_Source records:_
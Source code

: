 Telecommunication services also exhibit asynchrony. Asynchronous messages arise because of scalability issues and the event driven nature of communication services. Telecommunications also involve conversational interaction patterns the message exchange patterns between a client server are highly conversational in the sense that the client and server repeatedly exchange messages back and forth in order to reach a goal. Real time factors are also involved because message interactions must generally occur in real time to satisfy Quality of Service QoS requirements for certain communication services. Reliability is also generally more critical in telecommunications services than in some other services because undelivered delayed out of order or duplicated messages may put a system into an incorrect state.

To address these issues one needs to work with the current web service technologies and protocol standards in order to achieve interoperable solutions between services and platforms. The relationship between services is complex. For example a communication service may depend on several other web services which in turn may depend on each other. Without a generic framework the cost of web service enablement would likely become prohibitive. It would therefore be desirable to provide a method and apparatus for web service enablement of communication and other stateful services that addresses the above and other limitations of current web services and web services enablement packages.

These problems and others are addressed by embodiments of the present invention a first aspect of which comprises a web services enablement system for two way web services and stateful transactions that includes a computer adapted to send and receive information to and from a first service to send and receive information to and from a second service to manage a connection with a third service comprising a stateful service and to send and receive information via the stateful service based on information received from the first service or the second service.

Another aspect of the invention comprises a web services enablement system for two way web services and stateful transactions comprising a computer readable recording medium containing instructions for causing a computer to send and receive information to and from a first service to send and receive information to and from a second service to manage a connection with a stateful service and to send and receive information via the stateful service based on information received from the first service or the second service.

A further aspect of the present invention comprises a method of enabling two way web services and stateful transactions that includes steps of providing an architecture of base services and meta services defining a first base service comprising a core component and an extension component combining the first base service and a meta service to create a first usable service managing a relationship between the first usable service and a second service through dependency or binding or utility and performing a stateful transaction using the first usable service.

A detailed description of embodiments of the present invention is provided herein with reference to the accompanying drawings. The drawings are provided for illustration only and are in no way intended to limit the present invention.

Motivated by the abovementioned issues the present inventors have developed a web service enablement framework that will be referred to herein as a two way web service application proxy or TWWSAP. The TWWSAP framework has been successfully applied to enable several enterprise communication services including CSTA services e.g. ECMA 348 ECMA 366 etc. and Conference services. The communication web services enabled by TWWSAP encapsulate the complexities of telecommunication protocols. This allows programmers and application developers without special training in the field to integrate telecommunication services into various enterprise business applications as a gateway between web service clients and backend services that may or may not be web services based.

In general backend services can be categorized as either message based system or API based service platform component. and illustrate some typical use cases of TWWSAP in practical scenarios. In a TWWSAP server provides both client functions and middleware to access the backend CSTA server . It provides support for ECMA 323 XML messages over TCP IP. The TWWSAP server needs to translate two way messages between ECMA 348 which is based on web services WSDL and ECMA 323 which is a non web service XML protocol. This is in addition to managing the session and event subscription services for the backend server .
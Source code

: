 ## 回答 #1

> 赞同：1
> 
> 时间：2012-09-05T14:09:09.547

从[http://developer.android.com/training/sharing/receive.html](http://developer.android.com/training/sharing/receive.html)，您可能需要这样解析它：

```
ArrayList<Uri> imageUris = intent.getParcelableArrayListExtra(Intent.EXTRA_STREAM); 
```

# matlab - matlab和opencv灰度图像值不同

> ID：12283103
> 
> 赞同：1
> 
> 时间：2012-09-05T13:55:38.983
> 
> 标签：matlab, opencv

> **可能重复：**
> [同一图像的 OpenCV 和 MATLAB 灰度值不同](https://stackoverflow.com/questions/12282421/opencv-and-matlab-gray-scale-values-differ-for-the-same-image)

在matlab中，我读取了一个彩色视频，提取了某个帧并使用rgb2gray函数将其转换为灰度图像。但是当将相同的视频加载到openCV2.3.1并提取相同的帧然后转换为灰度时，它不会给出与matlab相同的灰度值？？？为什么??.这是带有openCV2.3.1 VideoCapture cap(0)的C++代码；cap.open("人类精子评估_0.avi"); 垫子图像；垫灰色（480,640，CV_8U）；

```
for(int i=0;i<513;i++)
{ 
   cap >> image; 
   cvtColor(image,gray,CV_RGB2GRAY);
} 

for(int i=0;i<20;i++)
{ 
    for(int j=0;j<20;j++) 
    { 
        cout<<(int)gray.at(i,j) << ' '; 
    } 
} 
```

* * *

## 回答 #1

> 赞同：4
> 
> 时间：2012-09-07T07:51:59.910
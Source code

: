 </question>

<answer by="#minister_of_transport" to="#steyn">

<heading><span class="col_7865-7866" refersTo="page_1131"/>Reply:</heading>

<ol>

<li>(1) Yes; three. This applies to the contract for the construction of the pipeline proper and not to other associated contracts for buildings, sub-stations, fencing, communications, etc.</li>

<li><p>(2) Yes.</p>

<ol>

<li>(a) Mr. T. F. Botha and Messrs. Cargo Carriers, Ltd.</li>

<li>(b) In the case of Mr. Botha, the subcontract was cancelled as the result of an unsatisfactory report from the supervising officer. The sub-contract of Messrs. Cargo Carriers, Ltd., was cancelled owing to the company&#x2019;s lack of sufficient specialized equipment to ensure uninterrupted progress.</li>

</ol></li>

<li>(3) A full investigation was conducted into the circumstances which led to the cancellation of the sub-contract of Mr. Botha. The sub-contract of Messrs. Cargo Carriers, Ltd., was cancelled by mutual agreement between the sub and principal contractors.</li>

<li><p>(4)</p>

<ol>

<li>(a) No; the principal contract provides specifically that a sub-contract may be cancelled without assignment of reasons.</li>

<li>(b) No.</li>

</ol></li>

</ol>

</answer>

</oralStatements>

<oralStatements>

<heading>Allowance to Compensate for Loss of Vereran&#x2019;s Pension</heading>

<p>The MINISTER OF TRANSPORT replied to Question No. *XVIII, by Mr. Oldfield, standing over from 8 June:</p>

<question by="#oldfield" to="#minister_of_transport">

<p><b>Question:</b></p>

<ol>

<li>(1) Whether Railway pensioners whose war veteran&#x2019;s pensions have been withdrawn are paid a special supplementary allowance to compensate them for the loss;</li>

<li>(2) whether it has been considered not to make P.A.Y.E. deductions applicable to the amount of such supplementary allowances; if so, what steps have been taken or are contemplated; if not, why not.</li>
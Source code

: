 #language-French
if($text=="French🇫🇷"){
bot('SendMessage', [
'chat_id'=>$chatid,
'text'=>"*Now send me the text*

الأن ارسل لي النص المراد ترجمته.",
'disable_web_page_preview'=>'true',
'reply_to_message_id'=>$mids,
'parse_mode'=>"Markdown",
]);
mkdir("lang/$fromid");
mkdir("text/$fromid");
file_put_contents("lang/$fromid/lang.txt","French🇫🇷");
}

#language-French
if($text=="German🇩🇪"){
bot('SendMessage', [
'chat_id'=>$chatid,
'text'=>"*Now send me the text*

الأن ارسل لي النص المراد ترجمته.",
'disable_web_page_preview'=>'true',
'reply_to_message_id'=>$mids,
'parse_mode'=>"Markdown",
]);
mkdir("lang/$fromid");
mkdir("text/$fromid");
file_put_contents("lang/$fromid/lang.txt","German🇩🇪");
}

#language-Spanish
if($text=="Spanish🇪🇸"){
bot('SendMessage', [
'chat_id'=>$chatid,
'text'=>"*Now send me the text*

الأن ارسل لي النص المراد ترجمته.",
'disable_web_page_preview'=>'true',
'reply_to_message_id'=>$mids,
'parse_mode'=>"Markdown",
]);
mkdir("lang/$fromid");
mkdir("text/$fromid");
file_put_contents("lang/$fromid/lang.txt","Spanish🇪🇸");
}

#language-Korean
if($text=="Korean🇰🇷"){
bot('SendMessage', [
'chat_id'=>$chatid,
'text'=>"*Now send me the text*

_Instructions to follow:_
Using the data above, restate word for word the lines from its opening line through the line that contains "To address these", and no more.

_Solution for this problem:_
Source code

: Telecommunication services also exhibit asynchrony. Asynchronous messages arise because of scalability issues and the event driven nature of communication services. Telecommunications also involve conversational interaction patterns the message exchange patterns between a client server are highly conversational in the sense that the client and server repeatedly exchange messages back and forth in order to reach a goal. Real time factors are also involved because message interactions must generally occur in real time to satisfy Quality of Service QoS requirements for certain communication services. Reliability is also generally more critical in telecommunications services than in some other services because undelivered delayed out of order or duplicated messages may put a system into an incorrect state.

To address these issues one needs to work with the current web service technologies and protocol standards in order to achieve interoperable solutions between services and platforms. The relationship between services is complex. For example a communication service may depend on several other web services which in turn may depend on each other. Without a generic framework the cost of web service enablement would likely become prohibitive. It would therefore be desirable to provide a method and apparatus for web service enablement of communication and other stateful services that addresses the above and other limitations of current web services and web services enablement packages.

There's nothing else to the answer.